Quindi, fatemi capire l’arcano: avevamo bisogno di “The Flying Dutchman”, al secolo Johan Roijakkers, per vedere sul parquet i giovani più promettenti allevati dal binomio Academy Varese-Pallacanestro Varese?

Quindi, fatemi capire: avevamo bisogno che atterrasse a Masnago un coach privo di infrastrutture mentali, né condizionamenti per verificare nel concreto che due ragazzi come Teo & Nicolò dei minuti in campo non solo li possono giocare, ma se li meritano pure visto che, pura verità, finora non hanno combinati disastri verso i quale, peraltro, occorrerebbe elargire un pizzico di indulgenza dal momento che stiamo parlando di “absolut beginners”.

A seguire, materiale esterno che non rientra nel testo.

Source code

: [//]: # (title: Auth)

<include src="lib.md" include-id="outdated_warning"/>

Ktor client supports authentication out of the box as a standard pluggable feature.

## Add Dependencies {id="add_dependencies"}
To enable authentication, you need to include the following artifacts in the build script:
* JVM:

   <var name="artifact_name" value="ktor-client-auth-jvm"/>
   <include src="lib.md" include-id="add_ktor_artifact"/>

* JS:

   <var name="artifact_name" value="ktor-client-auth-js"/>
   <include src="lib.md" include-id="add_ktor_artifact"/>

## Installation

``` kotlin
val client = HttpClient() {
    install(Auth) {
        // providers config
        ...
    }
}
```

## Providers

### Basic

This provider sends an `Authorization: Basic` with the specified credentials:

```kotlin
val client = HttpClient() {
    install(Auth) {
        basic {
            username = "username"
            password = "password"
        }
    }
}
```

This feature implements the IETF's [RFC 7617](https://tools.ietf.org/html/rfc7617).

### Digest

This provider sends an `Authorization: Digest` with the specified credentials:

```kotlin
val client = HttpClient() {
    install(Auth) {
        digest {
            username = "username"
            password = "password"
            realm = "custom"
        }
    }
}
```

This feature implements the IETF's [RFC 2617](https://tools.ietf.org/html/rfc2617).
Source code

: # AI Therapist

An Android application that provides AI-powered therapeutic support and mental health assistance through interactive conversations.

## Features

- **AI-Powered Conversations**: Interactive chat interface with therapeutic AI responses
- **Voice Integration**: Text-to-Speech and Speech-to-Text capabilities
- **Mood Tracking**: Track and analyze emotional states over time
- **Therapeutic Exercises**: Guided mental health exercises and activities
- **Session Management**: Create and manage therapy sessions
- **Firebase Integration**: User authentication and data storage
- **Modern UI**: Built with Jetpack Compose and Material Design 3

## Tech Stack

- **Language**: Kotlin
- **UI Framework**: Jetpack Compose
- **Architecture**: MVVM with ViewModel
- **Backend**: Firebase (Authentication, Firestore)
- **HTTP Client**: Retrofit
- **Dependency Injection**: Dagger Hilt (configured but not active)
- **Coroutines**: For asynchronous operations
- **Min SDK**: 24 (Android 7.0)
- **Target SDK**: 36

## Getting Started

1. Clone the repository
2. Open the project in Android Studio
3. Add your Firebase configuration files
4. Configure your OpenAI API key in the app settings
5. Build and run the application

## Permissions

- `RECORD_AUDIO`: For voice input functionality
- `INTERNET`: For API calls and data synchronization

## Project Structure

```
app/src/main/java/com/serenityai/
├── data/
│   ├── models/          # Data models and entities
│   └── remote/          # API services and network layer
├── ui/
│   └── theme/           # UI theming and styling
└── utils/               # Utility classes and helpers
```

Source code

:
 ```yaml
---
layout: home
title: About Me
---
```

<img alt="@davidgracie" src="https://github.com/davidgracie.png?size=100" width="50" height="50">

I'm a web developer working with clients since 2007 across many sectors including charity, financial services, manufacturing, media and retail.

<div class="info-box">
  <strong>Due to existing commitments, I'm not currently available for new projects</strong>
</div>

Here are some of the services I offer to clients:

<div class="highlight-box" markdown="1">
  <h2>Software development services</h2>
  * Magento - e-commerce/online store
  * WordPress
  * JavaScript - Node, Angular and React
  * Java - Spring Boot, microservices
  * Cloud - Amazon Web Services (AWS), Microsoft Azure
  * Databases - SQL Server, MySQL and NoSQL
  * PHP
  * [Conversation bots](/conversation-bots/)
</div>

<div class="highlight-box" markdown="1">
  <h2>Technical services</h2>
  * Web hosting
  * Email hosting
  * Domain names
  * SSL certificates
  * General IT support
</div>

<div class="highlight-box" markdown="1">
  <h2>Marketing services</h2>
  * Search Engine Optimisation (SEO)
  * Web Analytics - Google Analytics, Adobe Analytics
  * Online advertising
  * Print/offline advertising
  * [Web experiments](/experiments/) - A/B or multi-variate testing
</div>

Quindi, giusto per chiudere il cerchio, avevamo bisogno dell’arrivo di un tecnico in grado di mostrare un po’ di coraggio (mica tanto, in realtà) per apprezzare e applaudire “ragazzini” che, finora, (vedi Nicolò Virginio lo scorso anno a Trieste) avevano visto il campo solo perché sospinti da problemi d’organico ed esigenze legate al contagio da coronavirus.

A Varese, un po’ perché stritolati dalla favolosa storia passata, un po’ per quel senso di “grandeur” certamente fuori luogo e ormai anacronistico, non siamo mai stati teneri con i giovani. Anzi, proprio la nostra “storia”, quella con la “S” maiuscola, ci ricorda che sotto le volte del “Lino Oldrini” ci siamo “mangiati” almeno diverse generazioni di buoni giocatori (alcuni ottimi) che per fare scintille sono stati costretti ad emigrare. A trovare squadra e farsi le ossa altrove. In altre piazze, meno prestigiose della nostra. Nomi?
Buttati lì, un po’ a casaccio, cito Gualco, Carraria, Salvaneschi, Bechini, Mottini, Toto Campiglio, Caneva, Ferraiuolo, Castaldini, Brignoli, Passera, Martinoni, Lollo Gergati, Allegretti, ma l’elenco sarebbe talmente lungo da arrivare alla noia. Tutti giovanotti che i primi passi importanti nel mondo del basket, la vera primogenitura cestistica non l’hanno maturata in Pallacanestro Varese. Ma, allora, giustamente, si dice, avevano davanti dei grandi campioni e, come si usa dire, “rubare” minuti, spazi di gioco e responsabilità ai “fenomeni” era praticamente impossibile.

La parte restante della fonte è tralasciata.